Background Autoimmune diseases (AD) in patients with HIV have been observed since the beginning of the HIV/AIDS pandemic. Epidemiologic studies have reported a prevalence of rheumatic and autoimmune manifestations ranging from 1–72%, including only systemic (SAD) and articular AD (AAD), and not organ-specific AD (OSAD)[1]. Prevalence of AD in patients with HIV infection in Mexico has not been fully addressed.

Objectives The aim of this study was to assess the prevalence of AD in HIV-infected patients.

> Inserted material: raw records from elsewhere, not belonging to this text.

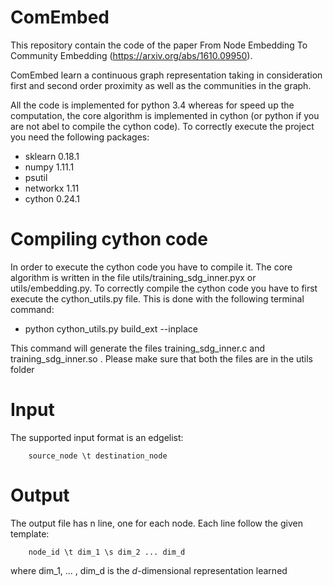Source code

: # ComEmbed
This repository contain the code of the paper From Node Embedding To Community Embedding (https://arxiv.org/abs/1610.09950).

ComEmbed learn a continuous graph representation taking in consideration first and second order proximity as well as the communities in the graph. 


All the code is implemented for python 3.4 whereas for speed up the computation, the core algorithm is implemented in cython (or python if you are not abel to compile the cython code).
To correctly execute the project you need the following packages:
 - sklearn 0.18.1
 - numpy 1.11.1
 - psutil
 - networkx 1.11
 - cython 0.24.1
 
 
# Compiling cython code
 In order to execute the cython code you have to compile it. The core algorithm is written in the file utils/training_sdg_inner.pyx or utils/embedding.py.
 To correctly compile the cython code you have to first execute the cython_utils.py file. 
 This is done with the following terminal command:
 
  - python cython_utils.py build_ext --inplace
  
 This command will generate the files training_sdg_inner.c and training_sdg_inner.so . Please make sure that both the files are in the utils folder 

# Input
The supported input format is an edgelist:

        source_node \t destination_node


# Output
The output file has n line, one for each node.
Each line follow the given template:

        node_id \t dim_1 \s dim_2 ... dim_d
 
where dim_1, ... , dim_d is the *d*-dimensional representation learned

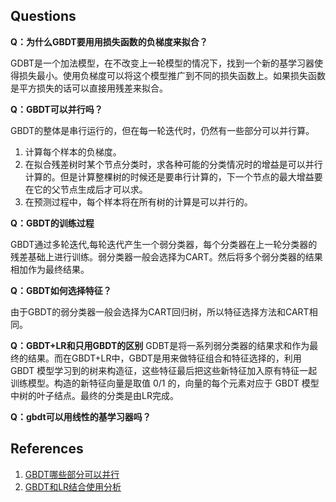 ## Questions

**Q：为什么GBDT要用用损失函数的负梯度来拟合？**

GDBT是一个加法模型，在不改变上一轮模型的情况下，找到一个新的基学习器使得损失最小。使用负梯度可以将这个模型推广到不同的损失函数上。如果损失函数是平方损失的话可以直接用残差来拟合。

**Q：GBDT可以并行吗？**

GBDT的整体是串行运行的，但在每一轮迭代时，仍然有一些部分可以并行算。
1. 计算每个样本的负梯度。
2. 在拟合残差树时某个节点分类时，求各种可能的分类情况时的增益是可以并行计算的。但是计算整棵树的时候还是要串行计算的，下一个节点的最大增益要在它的父节点生成后才可以求。
3. 在预测过程中，每个样本将在所有树的计算是可以并行的。

**Q：GBDT的训练过程**

GBDT通过多轮迭代,每轮迭代产生一个弱分类器，每个分类器在上一轮分类器的残差基础上进行训练。弱分类器一般会选择为CART。然后将多个弱分类器的结果相加作为最终结果。

**Q：GBDT如何选择特征？**

由于GBDT的弱分类器一般会选择为CART回归树，所以特征选择方法和CART相同。

**Q：GBDT+LR和只用GBDT的区别**
GDBT是将一系列弱分类器的结果求和作为最终的结果。而在GBDT+LR中，GBDT是用来做特征组合和特征选择的，利用 GBDT 模型学习到的树来构造征，这些特征最后把这些新特征加入原有特征一起训练模型。构造的新特征向量是取值 0/1 的，向量的每个元素对应于 GBDT 模型中树的叶子结点。最终的分类是由LR完成。

**Q：gbdt可以用线性的基学习器吗？**

## References
1. [GBDT哪些部分可以并行](https://blog.csdn.net/weixin_40363423/article/details/98878459)
2. [GBDT和LR结合使用分析](https://blog.csdn.net/hellozhxy/article/details/81173871)
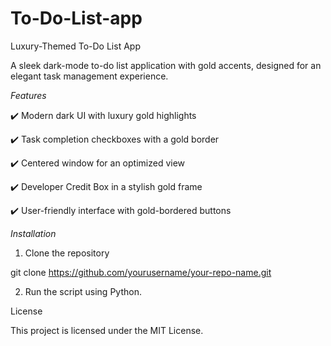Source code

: # To-Do-List-app
Luxury-Themed To-Do List App

A sleek dark-mode to-do list application with gold accents, designed for an elegant task management experience.

_Features_

✔️ Modern dark UI with luxury gold highlights

✔️ Task completion checkboxes with a gold border

✔️ Centered window for an optimized view

✔️ Developer Credit Box in a stylish gold frame

✔️ User-friendly interface with gold-bordered buttons

*Installation*

1. Clone the repository

git clone https://github.com/yourusername/your-repo-name.git


2. Run the script using Python.



License

This project is licensed under the MIT License.
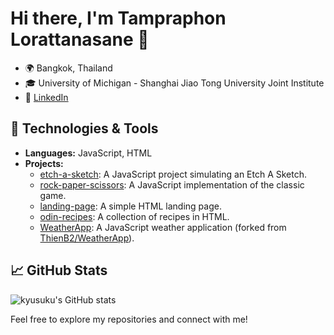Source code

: # Hi there, I'm Tampraphon Lorattanasane 👋

- 🌍 Bangkok, Thailand
- 🎓 University of Michigan - Shanghai Jiao Tong University Joint Institute
- 💼 [LinkedIn](https://www.linkedin.com/in/tampraphon-lorattanasane)

## 🔧 Technologies & Tools

- **Languages:** JavaScript, HTML
- **Projects:**
  - [etch-a-sketch](https://github.com/kyusuku/etch-a-sketch): A JavaScript project simulating an Etch A Sketch.
  - [rock-paper-scissors](https://github.com/kyusuku/rock-paper-scissors): A JavaScript implementation of the classic game.
  - [landing-page](https://github.com/kyusuku/landing-page): A simple HTML landing page.
  - [odin-recipes](https://github.com/kyusuku/odin-recipes): A collection of recipes in HTML.
  - [WeatherApp](https://github.com/kyusuku/WeatherApp): A JavaScript weather application (forked from [ThienB2/WeatherApp](https://github.com/ThienB2/WeatherApp)).

## 📈 GitHub Stats

![kyusuku's GitHub stats](https://github-readme-stats.vercel.app/api?username=kyusuku&show_icons=true&theme=radical)

Feel free to explore my repositories and connect with me!
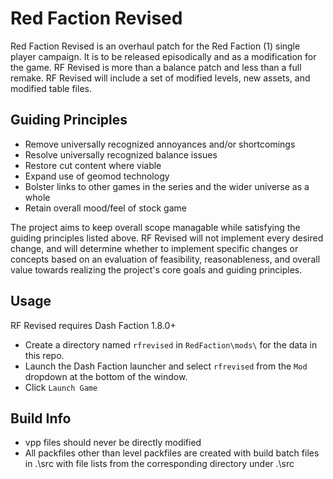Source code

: # Red Faction Revised
Red Faction Revised is an overhaul patch for the Red Faction (1) single player campaign. It is to be released episodically and as a modification for the game. RF Revised is more than a balance patch and less than a full remake. RF Revised will include a set of modified levels, new assets, and modified table files.

Guiding Principles
-----
- Remove universally recognized annoyances and/or shortcomings
- Resolve universally recognized balance issues
- Restore cut content where viable
- Expand use of geomod technology
- Bolster links to other games in the series and the wider universe as a whole
- Retain overall mood/feel of stock game

The project aims to keep overall scope managable while satisfying the guiding principles listed above. RF Revised will not implement every desired change, and will determine whether to implement specific changes or concepts based on an evaluation of feasibility, reasonableness, and overall value towards realizing the project's core goals and guiding principles.

Usage
-----
RF Revised requires Dash Faction 1.8.0+
- Create a directory named `rfrevised` in `RedFaction\mods\` for the data in this repo.
- Launch the Dash Faction launcher and select `rfrevised` from the `Mod` dropdown at the bottom of the window.
- Click `Launch Game`

Build Info
-----
- vpp files should never be directly modified
- All packfiles other than level packfiles are created with build batch files in .\src with file lists from the corresponding directory under .\src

Methods We performed a retrospective study in two tertiary referral centers in Mexico. All subjects seen from june 15th 2003 to june 15th 2014 with a confirmed diagnosis of HIV infection and a diagnosis of an AD were included. We extracted demographic data, HIV infection history, and AD history from the clinical record

Results A total of 5876 HIV-infected patients were seen during the study period. Eighty one AD were found in 77 patients (prevalence: 1.31%). Eight (9.9%) were SAD, 12 (14.8%) AAD and 61 (75.3%) OSAD (Table 1). Four patients (5.2%) had 2 AD. Fifty eight were male (75.3%). Mean age at diagnosis of AD was 34.8 years. In twenty two (27.2%) AD preceded HIV infection, in 23 (28.4%) HIV infection was diagnosed simultaneously with the AD, in 36 (44.4%) AD developed after HIV infection. Mean CD4 T lymphocyte count in patients with a simultaneous diagnosis of HIV infection and AD was 287 cel/μl, only one with undetectable viral load; mean CD4 T lymphocyte count in patients who developed AD after HIV infection was 353 cel/μl, half with undetectable viral load. Sixteen patients were classified with AIDS at AD diagnosis. Five (6.2%) AD were a consequence of immune reconstitution inflammatory syndrome (IRIS); prevalence of autoimmune IRIS was 0.08%. Prevalence of HBV and HCV coinfection was 5.2% and 2.6% respectively. Immunosuppressive treatment was used in 87% of patients.

Table 1

Conclusions This is the first study to address solely AD without combining non-autoimmune musculoskeletal entities and the largest cohort to date. Prevalence of AD in HIV-infected patients in Mexico was low (1.31%) and OSAD was the most frequent. AD were diagnosed in all stages of HIV infection. Prevalence of HBV and HCV coinfection and autoimmune IRIS was very low. Prospective studies are needed to identify risk factors for the development of autoimmune IRIS.

  1. Patel N, Patel N, Espinoza LR. HIV infection and rheumatic diseases: the changing spectrum of clinical enigma. Rheum Dis Clin North Am. 2009;35(1):139–161.